Disabled Man’s Right to Travel Alone Challenged

By Janice Tibbetts, Canwest News ServiceApril 6, 2009

Air Canada is challenging a deaf, blind man’s contention that he has the right to travel alone.

OTTAWA — In a case that balances passenger safety and the rights of the disabled, Air Canada is challenging a deaf and blind man’s contention that he should be allowed to fly without an attendant.

The airline will argue in Federal Court that not allowing Eddy Morten to fly alone is justified discrimination.

Morten of Burnaby, B.C., counters that he has a system for safe air travel with his service dog, he has been self-sufficient all his life, and that he has made many past trips on planes, trains and buses.

“I have never needed a babysitter,” Morten, a father of two and a Paralympic bronze medallist in judo, wrote in an e-mail.

“Air Canada routinely allows people who are blind, people who cannot walk and people who may be very disabled due to aging to travel unattended. Why not me?”

Air Canada is fighting Morten in court after losing a Canadian Human Rights Tribunal decision in January.

The tribunal did not order the airline to allow Morten to travel alone, but said he had the right to be assessed for self-reliance rather than automatically ordered to bring an attendant.

The tribunal, ruling that Air Canada had not met its obligation to accommodate Morten to the point of “undue hardship,” ordered the airline to pay Morten $10,000 in damages. Air Canada is not contesting the award.

“It’s the principle we’re concerned about,” said the air line’s spokesman Peter Fitzpatrick. “It comes down to the safety of the disabled passenger and other passengers on the aircraft.” Fitzpatrick cited the recent rescue of U.S. Airways passengers in the Hudson River as an example of a successful and quick evacuation.

The dispute between Air Canada and Morten began five years ago, when he unsuccessfully tried to book a flight from Vancouver to San Francisco without being accompanied by an assistant.

He says he was “disempowered” by the rebuff and that he should not have to shoulder the cost of hiring an attendant. While Air Canada policy has recently changed to permit attendants to travel for free domestically, the concession does not apply to international travel.

The airline’s test of self-reliance is the ability to be able to receive and understand safety information in an emergency evacuation or a sudden or rapid cabin depressurization, said the tribunal decision.
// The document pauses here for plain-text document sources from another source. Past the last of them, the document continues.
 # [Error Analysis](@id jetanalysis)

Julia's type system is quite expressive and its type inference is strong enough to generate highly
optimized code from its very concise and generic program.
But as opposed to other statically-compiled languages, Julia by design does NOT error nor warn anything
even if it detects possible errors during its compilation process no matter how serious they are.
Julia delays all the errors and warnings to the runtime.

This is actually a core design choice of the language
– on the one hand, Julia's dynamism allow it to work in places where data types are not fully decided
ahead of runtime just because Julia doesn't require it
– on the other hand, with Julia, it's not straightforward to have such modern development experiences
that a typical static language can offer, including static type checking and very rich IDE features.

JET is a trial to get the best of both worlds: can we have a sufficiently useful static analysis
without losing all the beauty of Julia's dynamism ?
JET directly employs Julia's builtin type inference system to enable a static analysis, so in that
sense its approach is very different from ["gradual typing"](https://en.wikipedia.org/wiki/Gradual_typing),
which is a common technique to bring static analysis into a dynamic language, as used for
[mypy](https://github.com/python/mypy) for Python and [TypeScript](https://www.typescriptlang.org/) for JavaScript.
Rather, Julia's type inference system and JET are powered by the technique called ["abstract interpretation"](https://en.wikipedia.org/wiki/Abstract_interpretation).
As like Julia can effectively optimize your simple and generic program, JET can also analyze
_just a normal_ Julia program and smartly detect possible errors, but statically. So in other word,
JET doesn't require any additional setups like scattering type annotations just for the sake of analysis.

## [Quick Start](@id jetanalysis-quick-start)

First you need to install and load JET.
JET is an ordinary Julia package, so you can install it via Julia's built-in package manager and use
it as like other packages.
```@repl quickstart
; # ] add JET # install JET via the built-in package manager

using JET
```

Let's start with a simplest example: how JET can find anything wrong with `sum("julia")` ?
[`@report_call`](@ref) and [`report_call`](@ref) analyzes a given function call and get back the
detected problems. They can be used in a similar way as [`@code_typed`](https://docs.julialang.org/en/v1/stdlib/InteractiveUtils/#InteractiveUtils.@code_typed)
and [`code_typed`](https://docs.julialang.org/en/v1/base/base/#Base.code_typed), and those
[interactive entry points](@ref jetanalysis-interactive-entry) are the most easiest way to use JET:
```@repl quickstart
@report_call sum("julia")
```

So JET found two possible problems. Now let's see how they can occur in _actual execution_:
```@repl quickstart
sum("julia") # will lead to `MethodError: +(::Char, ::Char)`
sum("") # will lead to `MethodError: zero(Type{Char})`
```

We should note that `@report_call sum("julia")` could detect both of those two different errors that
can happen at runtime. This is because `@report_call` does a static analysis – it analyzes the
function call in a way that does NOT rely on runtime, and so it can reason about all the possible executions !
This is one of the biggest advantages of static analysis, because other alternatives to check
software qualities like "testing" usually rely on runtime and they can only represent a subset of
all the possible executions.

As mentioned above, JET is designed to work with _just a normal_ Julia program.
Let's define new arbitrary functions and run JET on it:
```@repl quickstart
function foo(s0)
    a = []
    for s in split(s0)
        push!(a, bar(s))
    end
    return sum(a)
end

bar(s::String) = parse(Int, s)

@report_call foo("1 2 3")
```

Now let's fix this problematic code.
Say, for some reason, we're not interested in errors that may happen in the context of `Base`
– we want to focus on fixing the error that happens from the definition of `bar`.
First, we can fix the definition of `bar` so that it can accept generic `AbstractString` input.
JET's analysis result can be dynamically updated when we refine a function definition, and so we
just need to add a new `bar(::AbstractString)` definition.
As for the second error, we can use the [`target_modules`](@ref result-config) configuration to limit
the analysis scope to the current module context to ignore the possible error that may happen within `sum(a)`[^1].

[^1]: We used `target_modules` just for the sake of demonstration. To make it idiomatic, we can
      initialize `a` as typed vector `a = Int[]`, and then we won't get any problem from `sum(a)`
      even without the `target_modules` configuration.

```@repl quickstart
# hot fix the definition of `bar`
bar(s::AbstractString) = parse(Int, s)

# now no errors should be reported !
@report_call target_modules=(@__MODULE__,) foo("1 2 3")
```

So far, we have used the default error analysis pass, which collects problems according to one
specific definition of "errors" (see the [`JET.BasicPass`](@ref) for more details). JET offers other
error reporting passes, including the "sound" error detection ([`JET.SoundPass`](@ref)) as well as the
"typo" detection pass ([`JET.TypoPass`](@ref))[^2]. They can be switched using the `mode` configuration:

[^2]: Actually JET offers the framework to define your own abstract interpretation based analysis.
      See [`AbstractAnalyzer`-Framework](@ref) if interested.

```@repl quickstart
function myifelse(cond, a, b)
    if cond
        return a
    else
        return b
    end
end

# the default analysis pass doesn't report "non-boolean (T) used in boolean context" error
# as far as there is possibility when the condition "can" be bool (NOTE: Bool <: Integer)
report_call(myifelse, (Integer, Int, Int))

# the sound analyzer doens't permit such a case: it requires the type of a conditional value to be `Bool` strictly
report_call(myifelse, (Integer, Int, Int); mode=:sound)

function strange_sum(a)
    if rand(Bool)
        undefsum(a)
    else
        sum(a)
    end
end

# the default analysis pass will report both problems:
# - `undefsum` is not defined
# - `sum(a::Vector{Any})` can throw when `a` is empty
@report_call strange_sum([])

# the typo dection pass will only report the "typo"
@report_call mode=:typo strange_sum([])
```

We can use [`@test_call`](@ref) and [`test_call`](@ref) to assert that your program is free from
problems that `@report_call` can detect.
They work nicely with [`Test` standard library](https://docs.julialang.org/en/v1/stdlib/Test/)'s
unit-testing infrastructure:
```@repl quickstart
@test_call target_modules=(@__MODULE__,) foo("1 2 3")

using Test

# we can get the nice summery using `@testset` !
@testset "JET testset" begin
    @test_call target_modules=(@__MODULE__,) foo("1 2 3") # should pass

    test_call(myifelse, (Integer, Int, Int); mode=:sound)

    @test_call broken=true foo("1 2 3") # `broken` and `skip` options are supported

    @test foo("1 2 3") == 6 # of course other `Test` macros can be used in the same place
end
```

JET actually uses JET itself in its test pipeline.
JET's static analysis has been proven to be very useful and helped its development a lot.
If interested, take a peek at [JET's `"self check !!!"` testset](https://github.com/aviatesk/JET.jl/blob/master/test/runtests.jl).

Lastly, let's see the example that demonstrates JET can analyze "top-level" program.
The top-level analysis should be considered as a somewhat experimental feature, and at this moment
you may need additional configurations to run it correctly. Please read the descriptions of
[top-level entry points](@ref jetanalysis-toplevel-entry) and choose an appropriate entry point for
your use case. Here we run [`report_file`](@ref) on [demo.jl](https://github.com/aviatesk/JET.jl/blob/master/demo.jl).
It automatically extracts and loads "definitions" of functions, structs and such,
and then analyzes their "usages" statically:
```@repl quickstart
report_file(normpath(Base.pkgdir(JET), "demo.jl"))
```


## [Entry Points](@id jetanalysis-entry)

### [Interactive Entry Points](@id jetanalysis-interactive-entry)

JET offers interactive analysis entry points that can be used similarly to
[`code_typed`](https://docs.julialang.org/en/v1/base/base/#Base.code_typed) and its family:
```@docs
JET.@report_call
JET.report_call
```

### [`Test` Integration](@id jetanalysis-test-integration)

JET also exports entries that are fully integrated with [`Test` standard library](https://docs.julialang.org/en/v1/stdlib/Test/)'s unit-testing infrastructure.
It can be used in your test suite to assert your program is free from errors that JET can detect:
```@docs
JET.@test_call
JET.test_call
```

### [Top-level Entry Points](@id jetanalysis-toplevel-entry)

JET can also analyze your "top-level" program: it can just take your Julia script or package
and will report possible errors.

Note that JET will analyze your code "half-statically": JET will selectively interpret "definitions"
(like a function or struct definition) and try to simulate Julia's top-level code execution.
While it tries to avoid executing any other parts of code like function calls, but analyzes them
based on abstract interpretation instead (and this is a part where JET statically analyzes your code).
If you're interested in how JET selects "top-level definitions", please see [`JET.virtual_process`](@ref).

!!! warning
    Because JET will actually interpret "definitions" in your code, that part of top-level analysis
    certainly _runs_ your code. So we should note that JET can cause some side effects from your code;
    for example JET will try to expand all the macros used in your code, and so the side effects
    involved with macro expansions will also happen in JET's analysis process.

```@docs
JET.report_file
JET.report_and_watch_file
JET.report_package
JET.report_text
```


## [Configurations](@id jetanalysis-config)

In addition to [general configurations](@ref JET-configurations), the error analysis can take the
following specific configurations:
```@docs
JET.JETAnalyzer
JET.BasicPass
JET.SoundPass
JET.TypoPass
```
Air Canada policy does permit other disabled passengers to travel without attendants, including those who are blind but not deaf, or deaf but not blind, noted the tribunal. Those with mental and mobility disabilities can also be classified as self-reliant.

The vice-president of the Alliance of Equality for Blind Canadians said Monday that financially strapped Air Canada should be spending its limited resources more wisely than on fighting a disabled man who wants to travel independently.

“There should be no blanket exclusions,” said John Rae, who believes that a person’s declaration they are self-reliant should be enough. Barring that, each
case should be individually assessed, particularly since there are varying degrees of impairment, he said.

Morten, who was born deaf but with good vision, has Usher’s Syndrome, a condition which caused him to gradually lose his sight. Now in his late 40s, he is completely blind in his left eye and he has severely limited vision in his right eye.

Morten testified before the tribunal that he knows airline safety procedures and would be able to find the emergency exits by following the lights along the aisle. He also travels with pre-printed file cards containing such phrases as “I am deaf/blind, to talk to me, please write on my palm in large block letters.”

He also says that he could see an oxygen mask if it fell in front of him, and knows how to use a life vest if necessary.

The airline will also argue in court that the human rights tribunal overstepped its jurisdiction when it ruled on the case.

Air Canada said the proper body to decide is the Canadian Transportation Agency, which ruled in 2005 that the airline was justified in discriminating against Morten.